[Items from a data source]
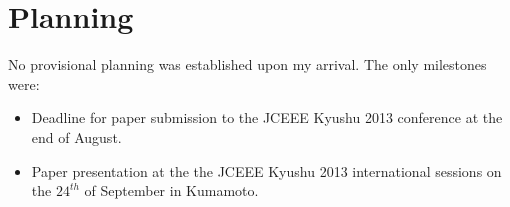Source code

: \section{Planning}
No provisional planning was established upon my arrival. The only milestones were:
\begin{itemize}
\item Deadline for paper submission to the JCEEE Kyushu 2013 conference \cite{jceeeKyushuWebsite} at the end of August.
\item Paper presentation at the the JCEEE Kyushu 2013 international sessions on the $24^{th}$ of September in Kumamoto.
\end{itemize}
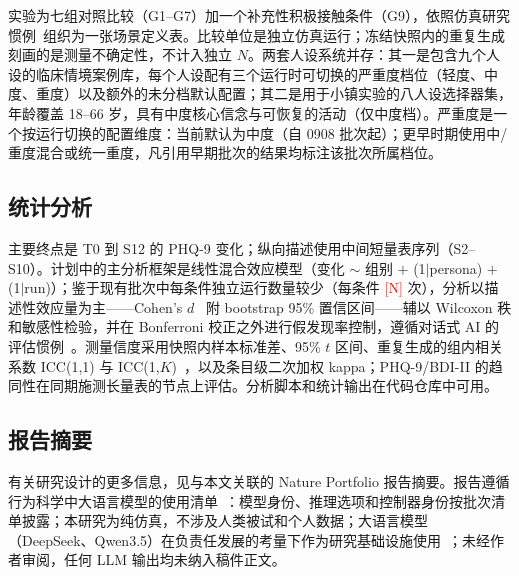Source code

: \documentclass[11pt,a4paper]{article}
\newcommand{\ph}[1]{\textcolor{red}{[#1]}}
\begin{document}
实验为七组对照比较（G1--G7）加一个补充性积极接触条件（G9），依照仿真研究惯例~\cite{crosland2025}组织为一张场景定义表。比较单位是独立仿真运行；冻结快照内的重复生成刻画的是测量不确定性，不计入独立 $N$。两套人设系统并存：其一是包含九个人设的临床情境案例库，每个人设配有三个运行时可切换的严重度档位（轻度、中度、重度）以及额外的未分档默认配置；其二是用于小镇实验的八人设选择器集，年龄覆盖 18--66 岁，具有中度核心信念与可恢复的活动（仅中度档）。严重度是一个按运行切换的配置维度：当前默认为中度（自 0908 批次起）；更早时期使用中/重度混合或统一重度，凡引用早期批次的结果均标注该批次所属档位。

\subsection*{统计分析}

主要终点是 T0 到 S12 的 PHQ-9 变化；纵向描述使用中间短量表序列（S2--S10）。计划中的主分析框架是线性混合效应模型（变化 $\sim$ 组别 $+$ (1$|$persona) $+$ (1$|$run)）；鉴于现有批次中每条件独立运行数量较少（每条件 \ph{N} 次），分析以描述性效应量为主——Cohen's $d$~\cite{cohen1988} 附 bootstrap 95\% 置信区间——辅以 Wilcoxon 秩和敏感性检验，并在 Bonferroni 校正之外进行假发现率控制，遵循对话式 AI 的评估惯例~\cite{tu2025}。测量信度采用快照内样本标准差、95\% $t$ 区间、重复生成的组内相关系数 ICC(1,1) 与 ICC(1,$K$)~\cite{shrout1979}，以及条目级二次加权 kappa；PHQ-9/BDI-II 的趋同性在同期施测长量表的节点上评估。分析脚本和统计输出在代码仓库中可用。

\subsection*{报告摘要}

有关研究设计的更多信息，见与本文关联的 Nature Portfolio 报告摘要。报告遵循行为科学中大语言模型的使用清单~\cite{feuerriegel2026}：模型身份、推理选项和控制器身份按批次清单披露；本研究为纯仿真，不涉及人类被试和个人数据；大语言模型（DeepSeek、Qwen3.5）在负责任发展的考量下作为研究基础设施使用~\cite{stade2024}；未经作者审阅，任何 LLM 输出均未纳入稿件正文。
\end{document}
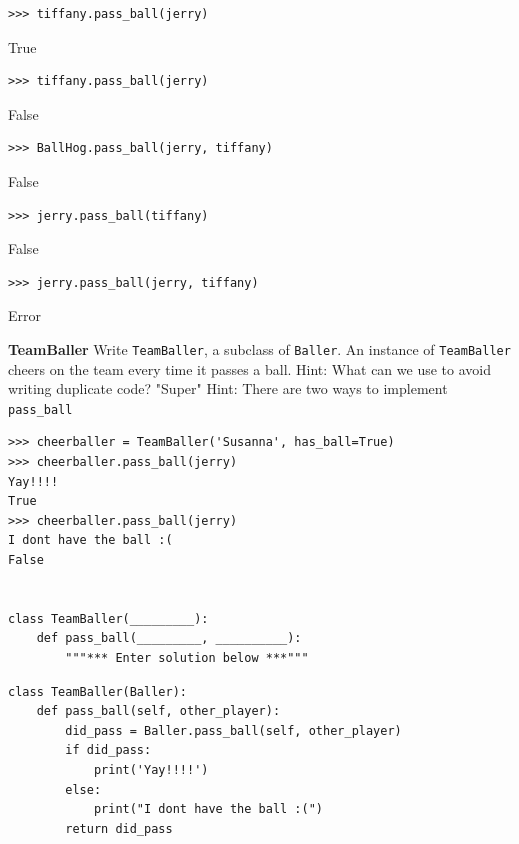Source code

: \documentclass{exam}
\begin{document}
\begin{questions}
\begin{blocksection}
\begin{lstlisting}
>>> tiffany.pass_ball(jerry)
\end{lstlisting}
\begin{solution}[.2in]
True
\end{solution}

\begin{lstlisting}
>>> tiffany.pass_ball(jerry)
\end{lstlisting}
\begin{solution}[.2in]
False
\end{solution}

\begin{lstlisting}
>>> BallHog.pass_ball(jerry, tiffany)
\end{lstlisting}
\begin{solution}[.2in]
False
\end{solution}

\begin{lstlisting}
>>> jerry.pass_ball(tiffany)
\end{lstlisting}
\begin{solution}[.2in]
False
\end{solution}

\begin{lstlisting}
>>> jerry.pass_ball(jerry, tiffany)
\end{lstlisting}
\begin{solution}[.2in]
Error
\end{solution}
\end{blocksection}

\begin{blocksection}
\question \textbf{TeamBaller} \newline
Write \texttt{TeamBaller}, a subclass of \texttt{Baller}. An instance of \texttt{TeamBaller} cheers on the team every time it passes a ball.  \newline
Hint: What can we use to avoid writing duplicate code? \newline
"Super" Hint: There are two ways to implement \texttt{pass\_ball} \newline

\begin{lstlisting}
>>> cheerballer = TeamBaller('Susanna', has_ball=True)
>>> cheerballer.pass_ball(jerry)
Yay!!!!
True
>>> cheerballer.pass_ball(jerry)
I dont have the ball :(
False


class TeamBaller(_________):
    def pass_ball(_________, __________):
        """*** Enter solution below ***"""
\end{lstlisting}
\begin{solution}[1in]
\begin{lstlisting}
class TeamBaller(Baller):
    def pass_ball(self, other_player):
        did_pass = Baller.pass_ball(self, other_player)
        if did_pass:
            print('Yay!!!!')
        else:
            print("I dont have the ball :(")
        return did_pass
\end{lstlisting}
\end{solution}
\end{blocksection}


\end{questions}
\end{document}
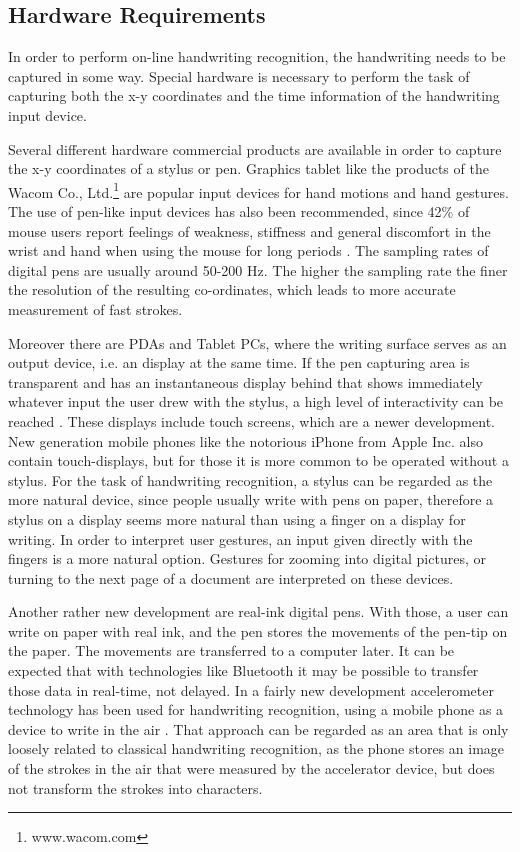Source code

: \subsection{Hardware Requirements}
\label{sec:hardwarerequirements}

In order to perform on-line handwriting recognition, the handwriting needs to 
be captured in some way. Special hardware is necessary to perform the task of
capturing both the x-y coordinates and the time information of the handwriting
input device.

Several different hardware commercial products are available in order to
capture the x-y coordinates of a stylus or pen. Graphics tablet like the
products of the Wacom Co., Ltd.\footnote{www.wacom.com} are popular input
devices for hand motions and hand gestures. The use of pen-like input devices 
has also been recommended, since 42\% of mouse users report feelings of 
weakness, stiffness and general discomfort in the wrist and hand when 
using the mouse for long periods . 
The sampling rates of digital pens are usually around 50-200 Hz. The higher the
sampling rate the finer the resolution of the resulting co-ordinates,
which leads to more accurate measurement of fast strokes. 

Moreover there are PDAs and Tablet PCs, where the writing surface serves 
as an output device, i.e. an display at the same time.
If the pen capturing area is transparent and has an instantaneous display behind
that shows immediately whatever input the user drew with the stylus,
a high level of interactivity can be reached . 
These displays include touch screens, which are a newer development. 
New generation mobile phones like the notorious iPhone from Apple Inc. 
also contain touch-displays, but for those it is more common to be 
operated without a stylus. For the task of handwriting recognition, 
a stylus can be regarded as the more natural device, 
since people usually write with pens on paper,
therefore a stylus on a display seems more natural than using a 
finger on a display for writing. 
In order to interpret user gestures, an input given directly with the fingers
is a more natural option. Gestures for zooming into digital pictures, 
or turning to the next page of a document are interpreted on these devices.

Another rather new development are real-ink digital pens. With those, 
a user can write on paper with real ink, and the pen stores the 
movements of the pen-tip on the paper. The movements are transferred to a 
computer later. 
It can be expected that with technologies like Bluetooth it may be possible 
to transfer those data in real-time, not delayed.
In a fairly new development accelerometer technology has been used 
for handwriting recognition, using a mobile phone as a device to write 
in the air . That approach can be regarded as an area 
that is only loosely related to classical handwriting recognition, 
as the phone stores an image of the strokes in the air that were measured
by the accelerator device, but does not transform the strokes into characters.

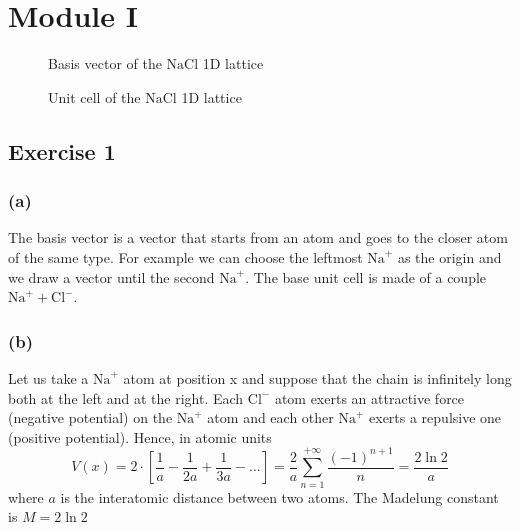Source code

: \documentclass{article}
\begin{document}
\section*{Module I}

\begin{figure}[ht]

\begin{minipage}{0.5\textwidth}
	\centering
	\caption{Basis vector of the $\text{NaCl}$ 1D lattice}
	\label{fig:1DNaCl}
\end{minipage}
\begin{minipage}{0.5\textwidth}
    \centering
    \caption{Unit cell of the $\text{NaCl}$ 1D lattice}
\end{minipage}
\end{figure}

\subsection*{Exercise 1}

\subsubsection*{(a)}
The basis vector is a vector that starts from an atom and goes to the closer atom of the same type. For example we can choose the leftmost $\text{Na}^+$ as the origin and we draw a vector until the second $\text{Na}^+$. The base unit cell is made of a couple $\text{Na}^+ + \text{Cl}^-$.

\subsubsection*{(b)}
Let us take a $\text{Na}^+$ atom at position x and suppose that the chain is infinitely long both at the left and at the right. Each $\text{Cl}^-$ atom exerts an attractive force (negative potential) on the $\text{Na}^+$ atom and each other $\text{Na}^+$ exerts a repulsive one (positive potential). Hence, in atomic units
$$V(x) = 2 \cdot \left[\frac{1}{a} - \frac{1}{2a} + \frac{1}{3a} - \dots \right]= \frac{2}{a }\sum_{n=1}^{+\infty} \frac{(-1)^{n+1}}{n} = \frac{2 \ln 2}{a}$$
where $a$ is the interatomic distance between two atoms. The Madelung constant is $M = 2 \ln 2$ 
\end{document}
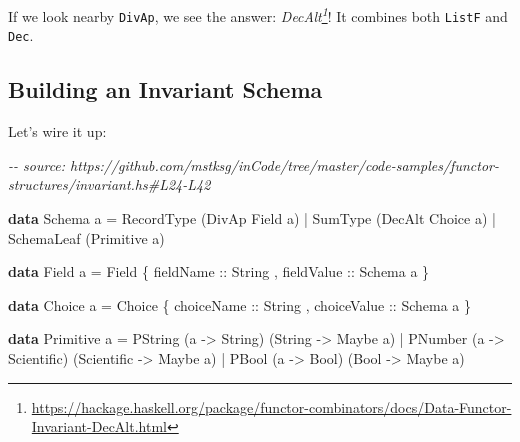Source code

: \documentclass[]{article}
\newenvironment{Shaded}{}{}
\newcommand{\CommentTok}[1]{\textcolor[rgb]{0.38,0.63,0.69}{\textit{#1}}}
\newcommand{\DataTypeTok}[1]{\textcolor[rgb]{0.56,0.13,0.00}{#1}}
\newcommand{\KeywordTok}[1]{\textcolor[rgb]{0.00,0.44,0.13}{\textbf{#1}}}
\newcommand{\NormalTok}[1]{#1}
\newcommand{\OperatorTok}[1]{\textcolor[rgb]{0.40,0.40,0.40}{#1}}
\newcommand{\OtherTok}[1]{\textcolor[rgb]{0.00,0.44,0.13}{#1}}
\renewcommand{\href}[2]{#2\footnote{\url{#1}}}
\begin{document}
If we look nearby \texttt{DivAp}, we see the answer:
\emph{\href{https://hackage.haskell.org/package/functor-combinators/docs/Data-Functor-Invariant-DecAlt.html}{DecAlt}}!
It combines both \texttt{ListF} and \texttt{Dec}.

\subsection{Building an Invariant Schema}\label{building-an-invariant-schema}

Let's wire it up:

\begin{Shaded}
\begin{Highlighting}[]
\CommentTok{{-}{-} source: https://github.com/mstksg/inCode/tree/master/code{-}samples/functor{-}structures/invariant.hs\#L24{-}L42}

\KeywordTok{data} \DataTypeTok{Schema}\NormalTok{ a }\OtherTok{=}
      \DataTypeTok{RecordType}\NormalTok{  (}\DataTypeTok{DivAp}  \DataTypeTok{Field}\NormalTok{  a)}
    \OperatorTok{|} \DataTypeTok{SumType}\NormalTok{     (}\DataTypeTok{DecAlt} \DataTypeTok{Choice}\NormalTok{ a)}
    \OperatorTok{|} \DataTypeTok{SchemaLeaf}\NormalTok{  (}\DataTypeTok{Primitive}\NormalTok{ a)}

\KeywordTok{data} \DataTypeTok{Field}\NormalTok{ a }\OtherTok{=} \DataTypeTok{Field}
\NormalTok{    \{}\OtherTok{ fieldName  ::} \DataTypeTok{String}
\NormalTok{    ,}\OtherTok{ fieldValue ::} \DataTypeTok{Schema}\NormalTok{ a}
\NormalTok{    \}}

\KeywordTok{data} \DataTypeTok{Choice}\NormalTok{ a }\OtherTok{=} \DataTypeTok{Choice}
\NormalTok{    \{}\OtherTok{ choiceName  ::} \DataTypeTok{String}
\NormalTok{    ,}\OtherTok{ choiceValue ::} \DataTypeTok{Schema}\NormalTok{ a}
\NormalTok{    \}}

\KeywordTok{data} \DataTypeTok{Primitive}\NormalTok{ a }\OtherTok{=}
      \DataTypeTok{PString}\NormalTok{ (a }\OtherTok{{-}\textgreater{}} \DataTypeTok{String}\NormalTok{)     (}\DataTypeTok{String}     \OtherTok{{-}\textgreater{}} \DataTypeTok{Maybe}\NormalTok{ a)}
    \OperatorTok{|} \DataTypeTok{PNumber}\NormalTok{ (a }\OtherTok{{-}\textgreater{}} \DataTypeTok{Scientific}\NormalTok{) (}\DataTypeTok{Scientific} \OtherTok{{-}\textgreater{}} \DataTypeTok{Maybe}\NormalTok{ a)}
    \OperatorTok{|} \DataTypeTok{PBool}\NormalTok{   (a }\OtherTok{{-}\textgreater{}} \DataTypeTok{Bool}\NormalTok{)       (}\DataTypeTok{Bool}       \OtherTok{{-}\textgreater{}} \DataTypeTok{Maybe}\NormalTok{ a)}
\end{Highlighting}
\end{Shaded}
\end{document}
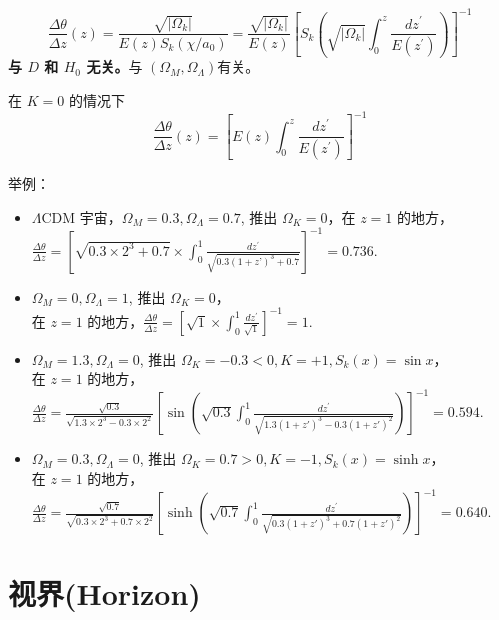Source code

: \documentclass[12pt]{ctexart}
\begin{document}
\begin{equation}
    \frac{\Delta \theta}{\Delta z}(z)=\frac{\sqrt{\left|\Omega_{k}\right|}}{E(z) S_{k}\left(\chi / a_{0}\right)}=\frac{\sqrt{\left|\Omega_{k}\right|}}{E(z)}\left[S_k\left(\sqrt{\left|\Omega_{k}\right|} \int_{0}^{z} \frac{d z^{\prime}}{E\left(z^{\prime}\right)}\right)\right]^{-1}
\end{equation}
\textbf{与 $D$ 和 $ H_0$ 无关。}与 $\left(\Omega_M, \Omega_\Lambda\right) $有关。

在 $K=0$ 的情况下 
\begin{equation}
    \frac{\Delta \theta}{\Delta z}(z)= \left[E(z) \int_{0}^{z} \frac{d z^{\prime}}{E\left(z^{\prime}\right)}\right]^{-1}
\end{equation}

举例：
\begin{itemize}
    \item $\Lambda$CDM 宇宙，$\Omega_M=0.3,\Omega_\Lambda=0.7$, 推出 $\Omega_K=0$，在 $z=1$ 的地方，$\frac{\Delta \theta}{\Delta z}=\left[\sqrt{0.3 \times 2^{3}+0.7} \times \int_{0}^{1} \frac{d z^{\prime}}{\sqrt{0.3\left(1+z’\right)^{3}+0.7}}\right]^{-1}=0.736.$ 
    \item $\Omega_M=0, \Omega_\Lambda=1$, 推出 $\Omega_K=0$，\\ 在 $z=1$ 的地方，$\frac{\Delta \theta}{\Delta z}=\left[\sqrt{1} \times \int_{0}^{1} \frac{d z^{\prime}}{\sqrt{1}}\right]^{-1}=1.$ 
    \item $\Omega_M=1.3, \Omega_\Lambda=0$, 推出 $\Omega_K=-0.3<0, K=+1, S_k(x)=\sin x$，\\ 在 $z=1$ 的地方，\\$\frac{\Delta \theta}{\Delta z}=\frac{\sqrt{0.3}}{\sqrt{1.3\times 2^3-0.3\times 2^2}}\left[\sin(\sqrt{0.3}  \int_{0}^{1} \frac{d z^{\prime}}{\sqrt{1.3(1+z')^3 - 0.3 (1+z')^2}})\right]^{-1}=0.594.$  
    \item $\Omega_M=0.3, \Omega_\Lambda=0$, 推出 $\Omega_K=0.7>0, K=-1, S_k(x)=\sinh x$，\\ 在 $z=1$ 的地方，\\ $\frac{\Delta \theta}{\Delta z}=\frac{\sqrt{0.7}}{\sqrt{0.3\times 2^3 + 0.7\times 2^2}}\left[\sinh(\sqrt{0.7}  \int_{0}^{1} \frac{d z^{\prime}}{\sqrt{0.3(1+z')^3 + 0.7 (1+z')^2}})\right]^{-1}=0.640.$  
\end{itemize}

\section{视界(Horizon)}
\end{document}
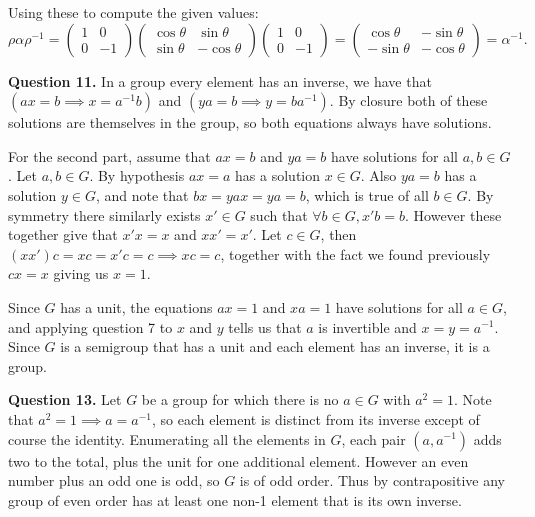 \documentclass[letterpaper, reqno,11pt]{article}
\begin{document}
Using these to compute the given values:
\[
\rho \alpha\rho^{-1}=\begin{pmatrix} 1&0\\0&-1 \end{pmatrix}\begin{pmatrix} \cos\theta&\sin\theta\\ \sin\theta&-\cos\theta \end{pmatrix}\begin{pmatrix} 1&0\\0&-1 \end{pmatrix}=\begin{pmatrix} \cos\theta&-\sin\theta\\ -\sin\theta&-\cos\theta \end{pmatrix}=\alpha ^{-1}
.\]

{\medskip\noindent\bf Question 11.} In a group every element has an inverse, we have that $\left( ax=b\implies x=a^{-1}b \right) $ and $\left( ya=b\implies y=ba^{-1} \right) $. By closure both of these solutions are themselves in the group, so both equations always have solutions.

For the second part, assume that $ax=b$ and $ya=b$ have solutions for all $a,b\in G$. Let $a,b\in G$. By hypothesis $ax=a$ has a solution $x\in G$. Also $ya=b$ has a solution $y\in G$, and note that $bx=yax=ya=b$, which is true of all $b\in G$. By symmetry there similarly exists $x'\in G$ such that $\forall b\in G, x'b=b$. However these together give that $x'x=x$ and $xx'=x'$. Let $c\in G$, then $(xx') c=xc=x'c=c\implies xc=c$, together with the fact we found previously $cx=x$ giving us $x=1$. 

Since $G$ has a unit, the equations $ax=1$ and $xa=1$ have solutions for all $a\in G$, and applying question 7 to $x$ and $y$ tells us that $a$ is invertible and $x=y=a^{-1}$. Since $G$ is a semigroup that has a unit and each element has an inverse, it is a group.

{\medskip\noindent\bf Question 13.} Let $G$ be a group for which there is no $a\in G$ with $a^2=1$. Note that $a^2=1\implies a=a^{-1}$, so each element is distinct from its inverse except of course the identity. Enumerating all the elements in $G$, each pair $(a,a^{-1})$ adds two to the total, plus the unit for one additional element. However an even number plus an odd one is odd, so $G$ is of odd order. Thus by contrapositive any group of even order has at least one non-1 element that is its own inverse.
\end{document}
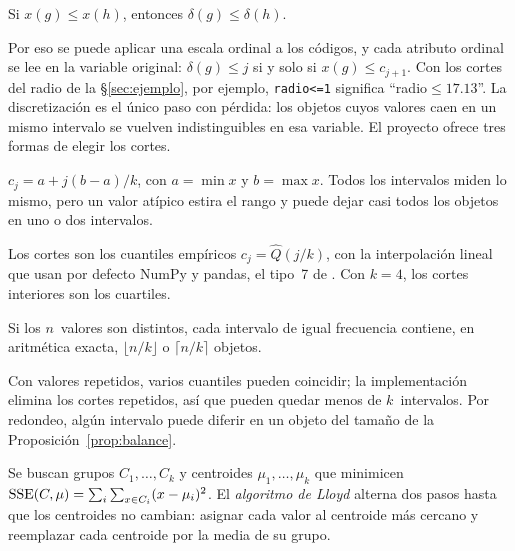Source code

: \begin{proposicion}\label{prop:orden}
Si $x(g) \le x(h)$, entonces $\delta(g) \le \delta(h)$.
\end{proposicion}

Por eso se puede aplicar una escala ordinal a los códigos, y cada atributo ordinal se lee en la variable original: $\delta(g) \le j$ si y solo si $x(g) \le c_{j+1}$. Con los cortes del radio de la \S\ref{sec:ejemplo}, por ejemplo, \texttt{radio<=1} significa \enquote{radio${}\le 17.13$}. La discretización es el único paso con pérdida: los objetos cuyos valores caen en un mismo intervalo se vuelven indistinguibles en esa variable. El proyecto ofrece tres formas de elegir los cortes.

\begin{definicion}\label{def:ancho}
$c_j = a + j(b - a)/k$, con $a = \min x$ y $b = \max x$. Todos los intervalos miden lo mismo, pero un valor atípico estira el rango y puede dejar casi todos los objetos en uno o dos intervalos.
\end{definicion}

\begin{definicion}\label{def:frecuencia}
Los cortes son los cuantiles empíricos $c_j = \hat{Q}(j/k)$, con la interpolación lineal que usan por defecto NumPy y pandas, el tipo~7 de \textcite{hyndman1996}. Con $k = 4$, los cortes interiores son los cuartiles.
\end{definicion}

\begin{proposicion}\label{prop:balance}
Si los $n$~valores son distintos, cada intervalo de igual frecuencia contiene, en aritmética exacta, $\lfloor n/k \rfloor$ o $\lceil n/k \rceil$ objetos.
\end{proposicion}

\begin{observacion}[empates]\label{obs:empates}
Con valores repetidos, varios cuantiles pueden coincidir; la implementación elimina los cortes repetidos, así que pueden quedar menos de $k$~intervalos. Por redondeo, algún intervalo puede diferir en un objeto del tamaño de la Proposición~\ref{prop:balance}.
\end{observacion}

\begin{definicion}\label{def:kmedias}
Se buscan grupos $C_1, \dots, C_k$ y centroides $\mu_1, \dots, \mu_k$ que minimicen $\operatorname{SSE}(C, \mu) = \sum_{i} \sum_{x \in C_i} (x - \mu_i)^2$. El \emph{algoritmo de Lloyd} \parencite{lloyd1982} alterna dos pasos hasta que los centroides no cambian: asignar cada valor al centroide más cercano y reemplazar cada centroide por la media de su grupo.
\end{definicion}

> WHAT TO PRODUCE: Check each line of the entries for the word "href", then state the count alone.

> RESULT OF THE TASK: 2